### What the exercise asks
Each line of the data below holding the word "name" must be copied.

### Provided entries
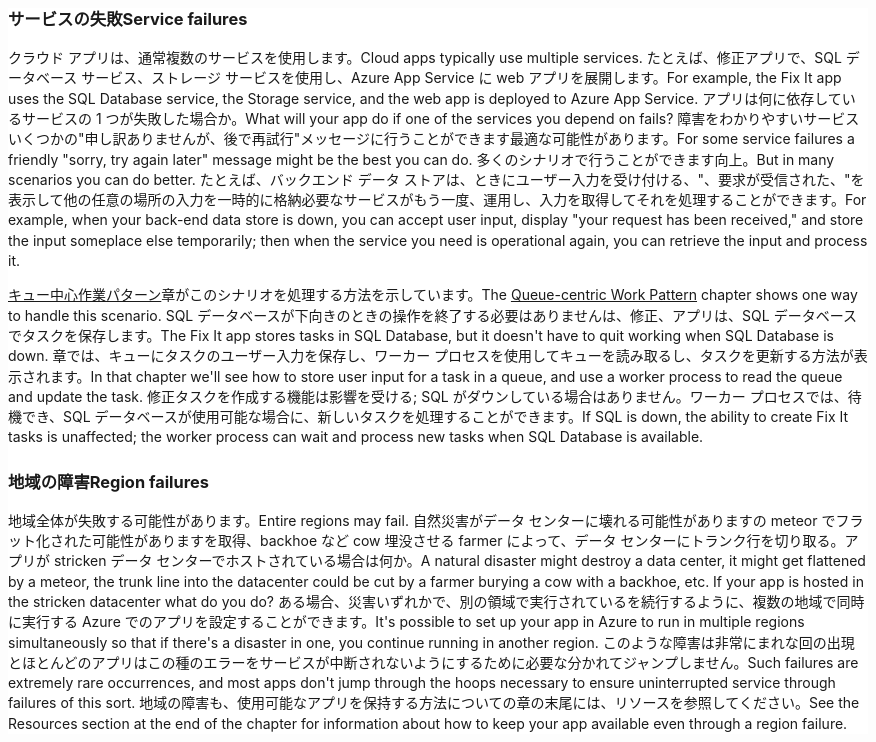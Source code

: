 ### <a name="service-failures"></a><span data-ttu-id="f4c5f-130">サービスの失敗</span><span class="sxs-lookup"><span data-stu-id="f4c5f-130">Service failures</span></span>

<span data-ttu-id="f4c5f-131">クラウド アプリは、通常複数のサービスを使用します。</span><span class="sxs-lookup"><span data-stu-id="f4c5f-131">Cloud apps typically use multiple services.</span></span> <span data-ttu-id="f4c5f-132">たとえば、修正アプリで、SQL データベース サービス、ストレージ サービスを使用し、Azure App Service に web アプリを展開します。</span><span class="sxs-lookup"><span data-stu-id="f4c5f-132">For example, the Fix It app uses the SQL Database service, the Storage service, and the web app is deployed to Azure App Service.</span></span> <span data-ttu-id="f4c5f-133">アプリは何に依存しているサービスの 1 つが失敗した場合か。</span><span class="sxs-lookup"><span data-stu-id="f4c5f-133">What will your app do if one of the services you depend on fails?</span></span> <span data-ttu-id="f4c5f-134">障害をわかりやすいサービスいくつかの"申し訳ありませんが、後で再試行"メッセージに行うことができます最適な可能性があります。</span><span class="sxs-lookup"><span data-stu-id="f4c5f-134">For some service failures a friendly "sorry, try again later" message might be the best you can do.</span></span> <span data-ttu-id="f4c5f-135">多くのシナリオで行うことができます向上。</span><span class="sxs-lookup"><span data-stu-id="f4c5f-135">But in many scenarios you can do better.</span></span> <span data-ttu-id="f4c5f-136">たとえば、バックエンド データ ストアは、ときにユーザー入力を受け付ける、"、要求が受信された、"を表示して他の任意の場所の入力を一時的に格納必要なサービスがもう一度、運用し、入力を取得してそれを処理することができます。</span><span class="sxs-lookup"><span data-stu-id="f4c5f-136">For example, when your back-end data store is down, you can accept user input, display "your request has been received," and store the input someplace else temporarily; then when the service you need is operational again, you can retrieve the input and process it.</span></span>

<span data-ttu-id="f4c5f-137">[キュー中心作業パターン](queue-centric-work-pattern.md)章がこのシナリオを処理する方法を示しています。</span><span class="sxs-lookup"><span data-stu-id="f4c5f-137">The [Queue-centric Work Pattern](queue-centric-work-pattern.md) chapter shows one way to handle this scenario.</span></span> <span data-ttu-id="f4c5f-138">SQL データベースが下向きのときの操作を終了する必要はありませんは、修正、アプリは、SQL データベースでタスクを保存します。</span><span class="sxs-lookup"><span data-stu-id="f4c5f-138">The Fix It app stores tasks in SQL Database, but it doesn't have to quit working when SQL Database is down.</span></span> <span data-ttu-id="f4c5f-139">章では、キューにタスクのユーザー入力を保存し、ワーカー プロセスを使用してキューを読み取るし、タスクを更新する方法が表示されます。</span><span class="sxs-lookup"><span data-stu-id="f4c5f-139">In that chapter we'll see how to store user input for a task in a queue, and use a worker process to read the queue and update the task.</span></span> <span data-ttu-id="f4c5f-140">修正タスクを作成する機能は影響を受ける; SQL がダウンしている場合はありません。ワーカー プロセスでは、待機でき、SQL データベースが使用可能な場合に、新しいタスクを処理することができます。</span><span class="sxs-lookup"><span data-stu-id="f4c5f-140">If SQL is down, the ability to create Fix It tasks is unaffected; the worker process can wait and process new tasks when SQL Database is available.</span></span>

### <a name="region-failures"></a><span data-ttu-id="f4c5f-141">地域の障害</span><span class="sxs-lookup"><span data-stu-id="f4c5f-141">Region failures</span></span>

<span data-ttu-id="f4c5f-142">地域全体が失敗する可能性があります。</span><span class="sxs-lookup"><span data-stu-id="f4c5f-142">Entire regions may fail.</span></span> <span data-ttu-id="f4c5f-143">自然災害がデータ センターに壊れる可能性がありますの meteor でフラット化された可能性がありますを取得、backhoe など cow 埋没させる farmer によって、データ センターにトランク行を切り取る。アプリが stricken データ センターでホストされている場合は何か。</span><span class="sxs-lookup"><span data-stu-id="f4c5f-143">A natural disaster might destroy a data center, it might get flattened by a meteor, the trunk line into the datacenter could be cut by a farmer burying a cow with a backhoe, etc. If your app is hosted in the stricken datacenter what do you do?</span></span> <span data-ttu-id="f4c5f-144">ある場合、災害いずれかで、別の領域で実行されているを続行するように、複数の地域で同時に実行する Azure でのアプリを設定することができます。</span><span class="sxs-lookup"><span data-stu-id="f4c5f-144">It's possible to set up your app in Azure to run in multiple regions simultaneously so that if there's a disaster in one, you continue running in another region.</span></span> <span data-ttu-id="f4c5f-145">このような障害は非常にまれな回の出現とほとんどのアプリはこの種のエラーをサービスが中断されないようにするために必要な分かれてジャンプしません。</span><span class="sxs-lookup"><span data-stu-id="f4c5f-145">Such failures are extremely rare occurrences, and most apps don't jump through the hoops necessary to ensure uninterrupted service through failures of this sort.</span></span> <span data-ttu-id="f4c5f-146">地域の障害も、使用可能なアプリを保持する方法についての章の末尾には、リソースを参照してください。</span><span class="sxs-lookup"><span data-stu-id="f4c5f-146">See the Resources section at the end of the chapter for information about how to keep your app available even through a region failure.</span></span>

### Task result
: ### <a name="service-failures"></a><span data-ttu-id="f4c5f-130">サービスの失敗</span><span class="sxs-lookup"><span data-stu-id="f4c5f-130">Service failures</span></span>
### <a name="region-failures"></a><span data-ttu-id="f4c5f-141">地域の障害</span><span class="sxs-lookup"><span data-stu-id="f4c5f-141">Region failures</span></span>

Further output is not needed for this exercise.